Your task is to return the span of lines beginning at the one with "### 表情显示不出来" and ending at the last line of the data, exactly as it stands.

++++ Extracted information

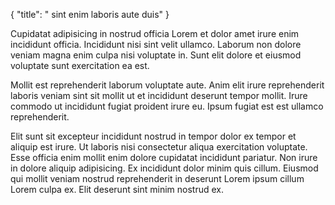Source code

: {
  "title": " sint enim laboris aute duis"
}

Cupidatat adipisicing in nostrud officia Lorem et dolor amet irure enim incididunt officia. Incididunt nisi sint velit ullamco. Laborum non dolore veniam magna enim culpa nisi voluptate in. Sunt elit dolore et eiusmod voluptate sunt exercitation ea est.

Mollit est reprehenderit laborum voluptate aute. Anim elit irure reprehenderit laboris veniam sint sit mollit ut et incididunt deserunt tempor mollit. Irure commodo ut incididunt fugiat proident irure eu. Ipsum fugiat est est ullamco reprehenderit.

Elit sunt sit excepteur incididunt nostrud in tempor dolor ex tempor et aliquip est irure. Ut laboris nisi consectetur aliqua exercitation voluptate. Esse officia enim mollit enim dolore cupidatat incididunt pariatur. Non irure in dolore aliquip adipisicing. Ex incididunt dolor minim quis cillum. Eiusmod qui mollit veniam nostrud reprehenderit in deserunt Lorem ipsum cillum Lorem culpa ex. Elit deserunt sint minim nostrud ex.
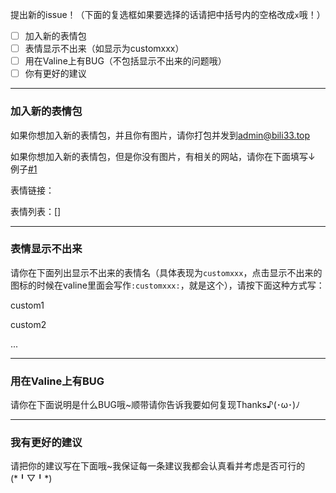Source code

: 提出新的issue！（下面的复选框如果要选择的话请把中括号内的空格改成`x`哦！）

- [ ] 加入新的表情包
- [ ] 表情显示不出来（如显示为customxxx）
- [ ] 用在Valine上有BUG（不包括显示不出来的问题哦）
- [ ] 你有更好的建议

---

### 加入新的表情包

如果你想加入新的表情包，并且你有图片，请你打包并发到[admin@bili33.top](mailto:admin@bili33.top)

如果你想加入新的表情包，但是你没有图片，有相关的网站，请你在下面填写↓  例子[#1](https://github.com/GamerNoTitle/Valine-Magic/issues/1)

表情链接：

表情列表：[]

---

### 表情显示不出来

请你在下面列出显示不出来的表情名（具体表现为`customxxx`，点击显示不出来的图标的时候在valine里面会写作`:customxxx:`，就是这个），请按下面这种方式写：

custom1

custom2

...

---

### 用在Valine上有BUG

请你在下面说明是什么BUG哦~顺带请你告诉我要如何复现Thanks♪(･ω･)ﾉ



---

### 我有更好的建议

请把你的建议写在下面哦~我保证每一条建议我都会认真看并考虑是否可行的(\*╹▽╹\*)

++++++++

▶ **Response to the exercise**
### 表情显示不出来

请你在下面列出显示不出来的表情名（具体表现为`customxxx`，点击显示不出来的图标的时候在valine里面会写作`:customxxx:`，就是这个），请按下面这种方式写：

custom1

custom2

...

---

### 用在Valine上有BUG

请你在下面说明是什么BUG哦~顺带请你告诉我要如何复现Thanks♪(･ω･)ﾉ



---

### 我有更好的建议

请把你的建议写在下面哦~我保证每一条建议我都会认真看并考虑是否可行的(\*╹▽╹\*)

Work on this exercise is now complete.